Los generadores son fundamentales porque mantienen el suministro eléctrico en funcionamiento cuando se interrumpe el servicio. Sin embargo, que un generador parezca estar bien sobre el papel no significa que vaya a funcionar correctamente cuando realmente se necesite. Por eso, probar los generadores es esencial para cualquier empresa que dependa de un sistema de energía de respaldo.
Los bancos de carga proporcionan una forma segura y controlada de probar generadores simulando la demanda eléctrica real. Todo ello sin riesgo de dañar los sistemas en funcionamiento.
Los generadores están diseñados para funcionar bajo carga, no para simplemente funcionar sin producir mucha energía.
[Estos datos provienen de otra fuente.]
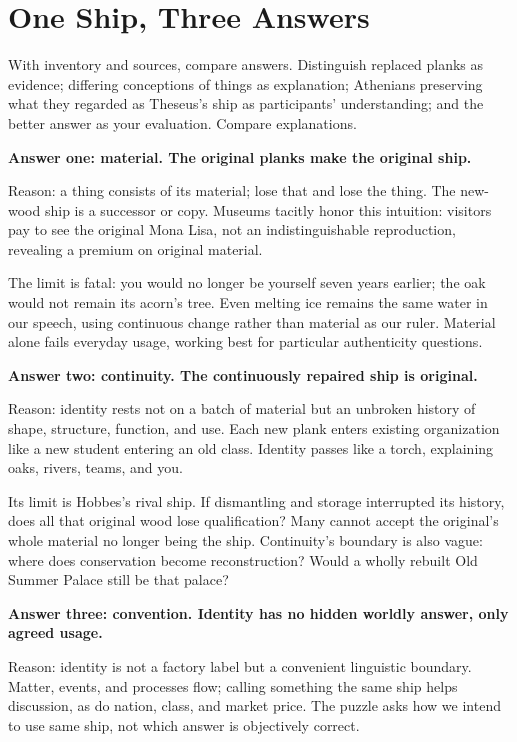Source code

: \section{One Ship, Three Answers}
With inventory and sources, compare answers. Distinguish replaced planks as evidence; differing conceptions of things as explanation; Athenians preserving what they regarded as Theseus's ship as participants' understanding; and the better answer as your evaluation. Compare explanations.

\textbf{Answer one: material. The original planks make the original ship.}

Reason: a thing consists of its material; lose that and lose the thing. The new-wood ship is a successor or copy. Museums tacitly honor this intuition: visitors pay to see the original Mona Lisa, not an indistinguishable reproduction, revealing a premium on original material.

The limit is fatal: you would no longer be yourself seven years earlier; the oak would not remain its acorn's tree. Even melting ice remains the same water in our speech, using continuous change rather than material as our ruler. Material alone fails everyday usage, working best for particular authenticity questions.

\textbf{Answer two: continuity. The continuously repaired ship is original.}

Reason: identity rests not on a batch of material but an unbroken history of shape, structure, function, and use. Each new plank enters existing organization like a new student entering an old class. Identity passes like a torch, explaining oaks, rivers, teams, and you.

Its limit is Hobbes's rival ship. If dismantling and storage interrupted its history, does all that original wood lose qualification? Many cannot accept the original's whole material no longer being the ship. Continuity's boundary is also vague: where does conservation become reconstruction? Would a wholly rebuilt Old Summer Palace still be that palace?

\textbf{Answer three: convention. Identity has no hidden worldly answer, only agreed usage.}

Reason: identity is not a factory label but a convenient linguistic boundary. Matter, events, and processes flow; calling something the same ship helps discussion, as do nation, class, and market price. The puzzle asks how we intend to use same ship, not which answer is objectively correct.

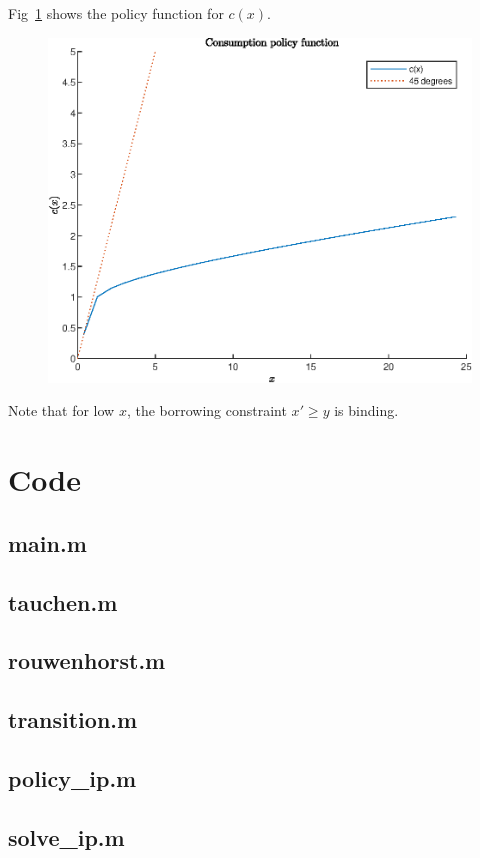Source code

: \documentclass[12pt]{article}
\newcommand{\1}{{\bf 1}} %
\begin{document}
\begin{enumerate}[(a)]
	Fig~\ref{fig:fig4} shows the policy function for $c(x)$.
	\begin{figure}[H]
		\centering
		\includegraphics[width=0.7\linewidth]{fig4}
		\label{fig:fig4}
	\end{figure}

Note that for low $x$, the borrowing constraint $x'\geq y$ is binding.
\end{enumerate}
	
\section*{Code}
\subsection*{main.m}

\subsection*{tauchen.m}

\subsection*{rouwenhorst.m}

\subsection*{transition.m}

\subsection*{policy\_ip.m}

\subsection*{solve\_ip.m}

\end{document}
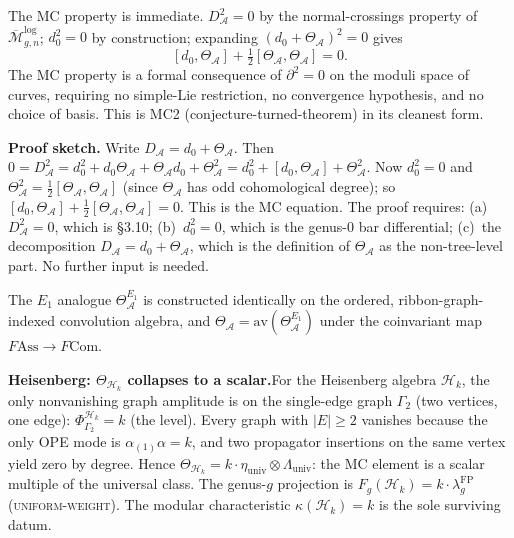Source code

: \documentclass[11pt,reqno]{amsart}
\theoremstyle{definition}
\theoremstyle{remark}
\providecommand{\cA}{\mathcal{A}}
\providecommand{\cH}{\mathcal{H}}
\providecommand{\cM}{\mathcal{M}}
\providecommand{\Ass}{\mathrm{Ass}}
\providecommand{\Com}{\mathrm{Com}}
\numberwithin{equation}{section}
\begin{document}
The MC property is immediate. $D_\cA^2=0$ by the normal-crossings
property of $\overline{\cM}_{g,n}^{\log}$; $d_0^2=0$ by construction;
expanding $(d_0+\Theta_\cA)^2=0$ gives
\[
[d_0,\Theta_\cA]+\tfrac12[\Theta_\cA,\Theta_\cA]=0.
\]
The MC property is a formal consequence of $\partial^2=0$ on the
moduli space of curves, requiring no simple-Lie restriction, no
convergence hypothesis, and no choice of basis. This is MC2
(conjecture-turned-theorem) in its cleanest form.

\medskip
\noindent\textbf{Proof sketch.}\enspace
Write $D_\cA=d_0+\Theta_\cA$. Then
$0=D_\cA^2=d_0^2+d_0\Theta_\cA+\Theta_\cA d_0+\Theta_\cA^2
=d_0^2+[d_0,\Theta_\cA]+\Theta_\cA^2$.
Now $d_0^2=0$ and $\Theta_\cA^2=\tfrac12[\Theta_\cA,\Theta_\cA]$
(since $\Theta_\cA$ has odd cohomological degree); so
$[d_0,\Theta_\cA]+\tfrac12[\Theta_\cA,\Theta_\cA]=0$.
This is the MC equation. The proof requires:
(a)~$D_\cA^2=0$, which is \S3.10;
(b)~$d_0^2=0$, which is the genus-$0$ bar differential;
(c)~the decomposition $D_\cA=d_0+\Theta_\cA$, which is the definition
of $\Theta_\cA$ as the non-tree-level part. No further input is needed.

The $E_1$ analogue $\Theta^{E_1}_\cA$ is constructed identically on
the ordered, ribbon-graph-indexed convolution algebra, and
$\Theta_\cA=\mathrm{av}(\Theta^{E_1}_\cA)$ under the coinvariant map
$F\!\Ass\to F\Com$.

\medskip
\noindent\textbf{Heisenberg: $\Theta_{\cH_k}$ collapses to a
scalar.}\enspace For the Heisenberg algebra $\cH_k$, the only
nonvanishing graph amplitude is on the single-edge graph
$\Gamma_2$ (two vertices, one edge): $\Phi^{\cH_k}_{\Gamma_2} = k$
(the level). Every graph with $|E| \ge 2$ vanishes because the only
OPE mode is $\alpha_{(1)}\alpha = k$, and two propagator insertions
on the same vertex yield zero by degree. Hence
$\Theta_{\cH_k} = k \cdot \eta_{\mathrm{univ}} \otimes
\Lambda_{\mathrm{univ}}$: the MC element is a scalar multiple of
the universal class. The genus-$g$ projection is
$F_g(\cH_k) = k \cdot \lambda_g^{\mathrm{FP}}$
\textup{(\textsc{uniform-weight})}. The modular characteristic
$\kappa(\cH_k) = k$ is the sole surviving datum.
\end{document}
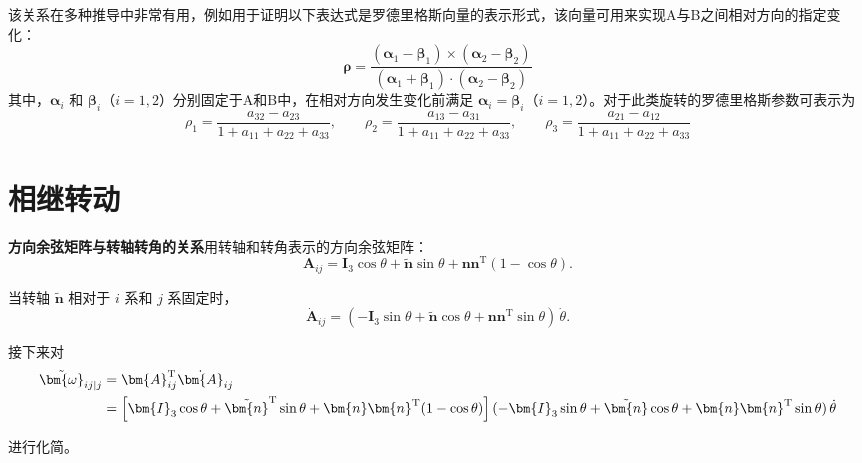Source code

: 该关系在多种推导中非常有用，例如用于证明以下表达式是罗德里格斯向量的表示形式，该向量可用来实现A与B之间相对方向的指定变化：
$$\bm{\rho} = \frac{(\bm{\alpha}_1 - \bm{\beta}_1) \times (\bm{\alpha}_2 - \bm{\beta}_2)}{(\bm{\alpha}_1 + \bm{\beta}_1) \cdot (\bm{\alpha}_2 - \bm{\beta}_2)}$$
其中，$\bm{\alpha}_i$ 和 $\bm{\beta}_i$（$i = 1, 2$）分别固定于A和B中，在相对方向发生变化前满足 $\bm{\alpha}_i = \bm{\beta}_i$（$i = 1, 2$）。对于此类旋转的罗德里格斯参数可表示为
$$\rho_1 = \frac{a_{32} - a_{23}}{1 + a_{11} + a_{22} + a_{33}}, \qquad \rho_2 = \frac{a_{13} - a_{31}}{1 + a_{11} + a_{22} + a_{33}}, \qquad \rho_3 = \frac{a_{21} - a_{12}}{1 + a_{11} + a_{22} + a_{33}}$$
\section{相继转动}

\textbf{方向余弦矩阵与转轴转角的关系}\quad 用转轴和转角表示的方向余弦矩阵：
\begin{equation}
    \bm{A}_{ij} = \bm{I}_3\cos\theta + \tilde{\bm{n}}\sin\theta + \bm{n}\bm{n}^{\mathrm{T}}(1-\cos\theta).
\end{equation}

当转轴 $\tilde{\bm{n}}$ 相对于 $i$ 系和 $j$ 系固定时，
\begin{equation}
    \dot{\bm{A}}_{ij} = (-\bm{I}_3\sin\theta + \tilde{\bm{n}}\cos\theta + \bm{n}\bm{n}^{\mathrm{T}}\sin\theta)\,\dot{\theta}.
\end{equation}

接下来对
\begin{align}
    \tilde{\bm{\omega}}_{ij|j} &= \bm{A}_{ij}^{\mathrm{T}}\dot{\bm{A}}_{ij}\notag\\
    &= \left[\bm{I}_3\cos\theta + \tilde{\bm{n}}^{\mathrm{T}}\sin\theta + \bm{n}\bm{n}^{\mathrm{T}}(1-\cos\theta)\right](-\bm{I}_3\sin\theta + \tilde{\bm{n}}\cos\theta + \bm{n}\bm{n}^{\mathrm{T}}\sin\theta)\,\dot{\theta}
\end{align}

进行化简。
Si se prueba un generador sin una carga eléctrica adecuada, muchos problemas pueden permanecer ocultos.
Es posible que ciertos problemas no sean evidentes cuando el generador no funciona a plena capacidad. Estos problemas suelen incluir inestabilidad en el voltaje, sobrecalentamiento, combustión deficiente del combustible y fallas en los controles.
Los bancos de carga crean una carga eléctrica artificial que simula el funcionamiento del generador durante un apagón real. Esto ayuda a los técnicos a comprobar si el generador puede suministrar la potencia correcta, mantenerse estable y responder adecuadamente.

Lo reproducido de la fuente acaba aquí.